Cloud Native Core: CUDA Validator Container Fails

I’m trying to install Cloud Native Core v6.2 on an Ubuntu box running 20.04.3 LTS with an RTX 3060Ti. The installed NVIDIA GPU driver version is 470.86. CUDA version is 11.4. Container toolkit looks to be 1.10.0.

I’ve made use of the available Ansible playbook, leaving the default values in place apart from the hosts file, as instructed.

I can see the Kubenertes pods come up, except for a few, the most concerning of which is the CUDA validator pod.
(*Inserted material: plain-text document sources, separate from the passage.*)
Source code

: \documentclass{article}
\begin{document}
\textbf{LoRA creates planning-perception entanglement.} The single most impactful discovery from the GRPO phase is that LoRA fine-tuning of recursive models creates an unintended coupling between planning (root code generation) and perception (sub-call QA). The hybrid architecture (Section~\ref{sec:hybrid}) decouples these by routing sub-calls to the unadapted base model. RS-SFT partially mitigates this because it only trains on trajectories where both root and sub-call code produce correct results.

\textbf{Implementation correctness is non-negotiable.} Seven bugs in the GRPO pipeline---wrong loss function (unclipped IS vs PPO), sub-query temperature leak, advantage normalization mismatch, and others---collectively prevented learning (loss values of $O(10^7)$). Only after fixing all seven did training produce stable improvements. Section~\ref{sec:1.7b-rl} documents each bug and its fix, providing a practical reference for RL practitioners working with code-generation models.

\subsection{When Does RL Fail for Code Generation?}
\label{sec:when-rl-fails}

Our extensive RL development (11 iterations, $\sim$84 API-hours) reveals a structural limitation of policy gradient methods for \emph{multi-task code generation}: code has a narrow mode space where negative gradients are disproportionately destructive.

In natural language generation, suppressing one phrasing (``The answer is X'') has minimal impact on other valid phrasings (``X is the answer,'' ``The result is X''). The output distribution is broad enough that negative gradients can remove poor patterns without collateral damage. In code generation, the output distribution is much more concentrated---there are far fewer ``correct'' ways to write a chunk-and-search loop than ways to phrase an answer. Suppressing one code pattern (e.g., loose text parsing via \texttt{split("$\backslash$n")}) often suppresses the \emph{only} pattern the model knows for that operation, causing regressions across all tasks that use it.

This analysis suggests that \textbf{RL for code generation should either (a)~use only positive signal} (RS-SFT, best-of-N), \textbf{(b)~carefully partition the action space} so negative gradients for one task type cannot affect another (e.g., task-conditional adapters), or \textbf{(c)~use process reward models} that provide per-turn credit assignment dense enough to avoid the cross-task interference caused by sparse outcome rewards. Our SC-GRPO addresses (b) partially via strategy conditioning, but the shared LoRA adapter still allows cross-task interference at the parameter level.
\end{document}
I managed to get this out of the logs:

Failed to allocate device vector A (error code forward compatibility was attempted on non supported HW)!
[Vector addition of 50000 elements]

I’m not sure if there’s a version mismatch somewhere, but as I ran an NVIDIA Cloud Native Core Ansible playbook, I’d expect this to be taken care of.

Can anyone help? Thanks in advance!

cloud native core is intended to be used on NVIDIA certified systems

Such systems will consist of OEM servers and other NVIDIA datacenter hardware. The RTX 3060Ti is not a datacenter GPU.

The proximal issue here is that the container you loaded (in the CUDA validator pod) is expecting a newer GPU driver than 470.86. The container had compatibility libraries to try to address this situation, but that sort of compatibility is not supported and won’t work on GeForce hardware.

You might have better luck if you install the latest driver for your GPU (515.48.07 or newer, see here for 6.2) but I probably won’t be able to respond to further questions here as this is essentially an unsupported configuration.

(Yes, the GPU operator can update the GPU driver, but it is also not supported on GeForce hardware.)

Thank you kindly for the response. I will try your suggestion come Monday but do understand you’ll be unable to support further.

I can confirm that updating to the latest production-ready 515.x driver has fixed the issue. Thank you.

The only issue I have now is that the nvidia-driver-daemonset pod is stuck on Init (the nvidia-driver-ctr container seems to be stuck initializing and the logs say nothing else), but I understand that I’m on my own to figure out how to troubleshoot this.

Hopefully this thread helps someone else in the future.

Thanks again.

This topic was automatically closed 14 days after the last reply. New replies are no longer allowed.